The sticking point between the two sides, as Dave Reardon pointed out in his column, seems to be whether competitive cheerleading counts as a varsity sport. The HHSAA counts girls who compete in the co-ed sport for gender equity reasons, Title IX experts say they can’t.

The HHSAA has considered competitive cheerleading a sport since it joined the list of sanctioned events in 2002.

That goes against the thought nationally, where an appeals court agreed with a U.S. District court that cheerleading did not have requirements to be called a varsity sport in 2012. That has been the rule of the land ever since even though it involved a college rather than a high school.

That suit was brought by the volleyball coach at Quinnipiac University, who fought against the school disbanding the women’s volleyball program in favor of competitive cheerleading. The school decided to keep both programs after the ruling.

According to the courts, an activity can be considered a sport if it has coaches, practices, competes during a defined season and has a governing organization while having competition as its primary goal.

While Quinnipiac didn’t have those things when it took it to court, Hawaii has complied with all five from the start. But if the HHSAA is called on to present it in a court of law, it would have to get a judge to agree.

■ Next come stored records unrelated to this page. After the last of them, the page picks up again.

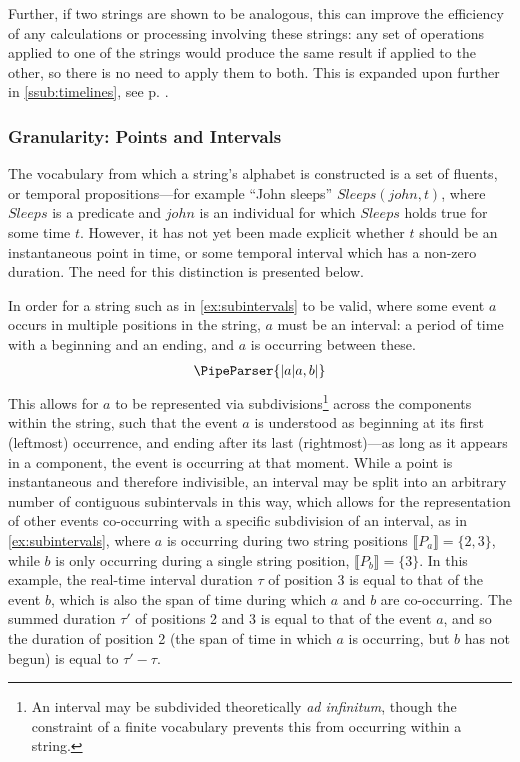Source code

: \documentclass[a4paper,12pt,leqno]{article}
\newcommand{\vph}[1]{\vphantom{#1}}
\newcommand{\ebox}[1]{\fbox{$\vph{'(),}#1$}}
\newcommand{\EventString}[1]{%
	\renewcommand*{\do}[1]{\ebox{##1}}%
	\PipeParser{#1}%
}
\begin{document}
Further, if two strings are shown to be analogous, this can improve the efficiency of any calculations or processing involving these strings: any set of operations applied to one of the strings would produce the same result if applied to the other, so there is no need to apply them to both. This is expanded upon further in \cref{ssub:timelines}, see p. \pageref{ex:sp-analogy}.

\subsubsection{Granularity: Points and Intervals}\label{ssub:granularity}
The vocabulary from which a string's alphabet is constructed is a set of fluents, or temporal propositions---for example ``John sleeps'' $Sleeps(john, t)$, where $Sleeps$ is a predicate and $john$ is an individual for which $Sleeps$ holds true for some time $t$. However, it has not yet been made explicit whether $t$ should be an instantaneous point in time, or some temporal interval which has a non-zero duration. The need for this distinction is presented below.

In order for a string such as in \cref{ex:subintervals} to be valid, where some event $a$ occurs in multiple positions in the string, $a$ must be an interval: a period of time with a beginning and an ending, and $a$ is occurring between these.
\begin{align}\label{ex:subintervals}
	\EventString{{}|a|a,b|{}}
\end{align}
This allows for $a$ to be represented via subdivisions\footnote{An interval may be subdivided theoretically \textit{ad infinitum}, though the constraint of a finite vocabulary prevents this from occurring within a string.} across the components within the string, such that the event $a$ is understood as beginning at its first (leftmost) occurrence, and ending after its last (rightmost)---as long as it appears in a component, the event is occurring at that moment. While a point is instantaneous and therefore indivisible, an interval may be split into an arbitrary number of contiguous subintervals in this way, which allows for the representation of other events co-occurring with a specific subdivision of an interval, as in \cref{ex:subintervals}, where $a$ is occurring during two string positions $\llbracket P_a \rrbracket = \{2, 3\}$, while $b$ is only occurring during a single string position, $\llbracket P_b \rrbracket = \{3\}$. In this example, the real-time interval duration $\tau$ of position 3 is equal to that of the event $b$, which is also the span of time during which $a$ and $b$ are co-occurring. The summed duration $\tau'$ of positions 2 and 3 is equal to that of the event $a$, and so the duration of position 2 (the span of time in which $a$ is occurring, but $b$ has not begun) is equal to $\tau' - \tau$.
\end{document}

Back when the precedent was set, the court wrote the following about competitive cheerleading:

“Like the district court, we acknowledge record evidence showing that competitive cheerleading can be physically challenging, requiring competitors to possess `strength, agility, and grace. Similarly, we do not foreclose the possibility that the activity, with better organization and defined rules, might someday warrant recognition as a varsity sport. But, like the district court, we conclude that the record evidence shows that `that time has not yet arrived.”‘

The HHSAA says that time arrived in Hawaii a long time ago.